Interesting! I will have to take a deeper look at BlitzDB. I don't know much about MongoDB (so probably wouldn't be a good maintainer) but the sample code looks good. I can't tell how it handles nesting though.
What's the purpose/gain of layering ZMQ into this? I read the architecture bit but I'm still unclear as to what benefit this brings. I guess it allows for multiple clients to use the database at the same time? I can see how the queueing thing is useful for writes if you don't want to have to handle more than one at the same time for the sake of complexity, but wouldn't doing this for reading slow things down unnecessarily?

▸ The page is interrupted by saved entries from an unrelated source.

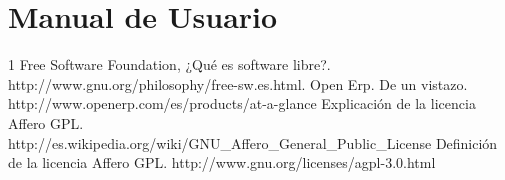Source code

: \documentclass[report,spanish]{upmethodology-document}
\begin{document}
\tableofcontents

\listoffigures


\chapter{Manual de Usuario}








\begin {thebibliography}{1} 
 Free Software Foundation, ¿Qué es software libre?. http://www.gnu.org/philosophy/free-sw.es.html.
 Open Erp. De un vistazo. http://www.openerp.com/es/products/at-a-glance
 Explicación de la licencia Affero GPL. \\http://es.wikipedia.org/wiki/GNU\_Affero\_General\_Public\_License 
 Definición de la licencia Affero GPL. http://www.gnu.org/licenses/agpl-3.0.html
\end {thebibliography}
\end{document}
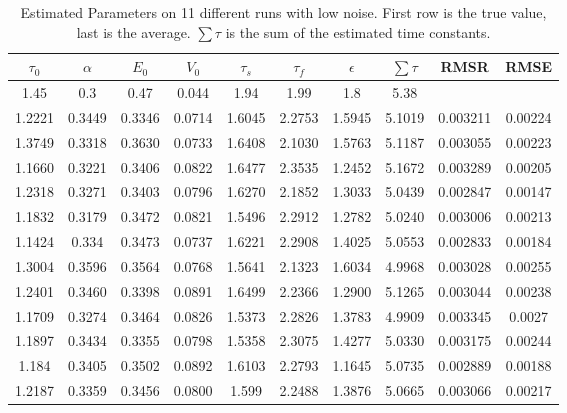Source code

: \begin{table}[t]
\centering
\begin{tabular}{|c | c | c | c | c | c | c | c | c | c |}
\hline
$\tau_0$ & $\alpha$ & $E_0$    & $V_0$    & $\tau_s$ & $\tau_f$ & $\epsilon$  & $ \sum \tau $ & \acs{RMSR} & \acs{RMSE} \\
\hline
\rowcolor[gray]{.8}
1.45 & 0.3 & 0.47 & 0.044 & 1.94 & 1.99 & 1.8  & 5.38 &  & \\
\hline
\hline
1.2221 & 0.3449 & 0.3346 & 0.0714 & 1.6045 & 2.2753 & 1.5945 & 5.1019 &  0.003211  & 0.00224\\
1.3749 & 0.3318 & 0.3630 & 0.0733 & 1.6408 & 2.1030 & 1.5763 & 5.1187 &  0.003055  & 0.00223\\
1.1660 & 0.3221 & 0.3406 & 0.0822 & 1.6477 & 2.3535 & 1.2452 & 5.1672 &  0.003289  & 0.00205\\
1.2318 & 0.3271 & 0.3403 & 0.0796 & 1.6270 & 2.1852 & 1.3033 & 5.0439 &  0.002847  & 0.00147\\
1.1832 & 0.3179 & 0.3472 & 0.0821 & 1.5496 & 2.2912 & 1.2782 & 5.0240 &  0.003006  & 0.00213\\
1.1424 & 0.334  & 0.3473 & 0.0737 & 1.6221 & 2.2908 & 1.4025 & 5.0553 &  0.002833  & 0.00184\\
1.3004 & 0.3596 & 0.3564 & 0.0768 & 1.5641 & 2.1323 & 1.6034 & 4.9968 &  0.003028  & 0.00255\\
1.2401 & 0.3460 & 0.3398 & 0.0891 & 1.6499 & 2.2366 & 1.2900 & 5.1265 &  0.003044  & 0.00238\\
1.1709 & 0.3274 & 0.3464 & 0.0826 & 1.5373 & 2.2826 & 1.3783 & 4.9909 &  0.003345  & 0.0027 \\
1.1897 & 0.3434 & 0.3355 & 0.0798 & 1.5358 & 2.3075 & 1.4277 & 5.0330 &  0.003175  & 0.00244\\
1.184 &  0.3405 & 0.3502 & 0.0892 & 1.6103 & 2.2793 & 1.1645 & 5.0735 &  0.002889  & 0.00188\\
\hline                                                                               
1.2187 & 0.3359 & 0.3456 & 0.0800 & 1.599 & 2.2488 & 1.3876 & 5.0665 & 0.003066     & 0.00217\\
\hline
\end{tabular}
\caption{Estimated Parameters on 11 different runs with low noise. First row is the true value, 
last is the average. $\sum \tau$ is the sum of the estimated time constants.}
\label{tab:LowNoiseResults}
\end{table}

As you correctly observed, I mainly used ZeroMQ for the fan-in, so I need only consider one request at a time without worrying about chunking, disconnection or other lower (socket) level issues.
For speed, the idea is that you could potentially have multiple read-only servers answering queries simultaneous (all taking from the dealer). This isn't fleshed out yet. It possibly involves splitting requests into two queues for read and write requests (instead of only "run").
I'd be interested in hearing any info about potential slowdowns if you have them.
> I'd be interested in hearing any info about potential slowdowns if you have them.
I figured if you have a central queue that everything needs to go through then you'd also be limited to a single read at a time. But if you can have multiple read-only secondaries then that's unlikely to be an issue.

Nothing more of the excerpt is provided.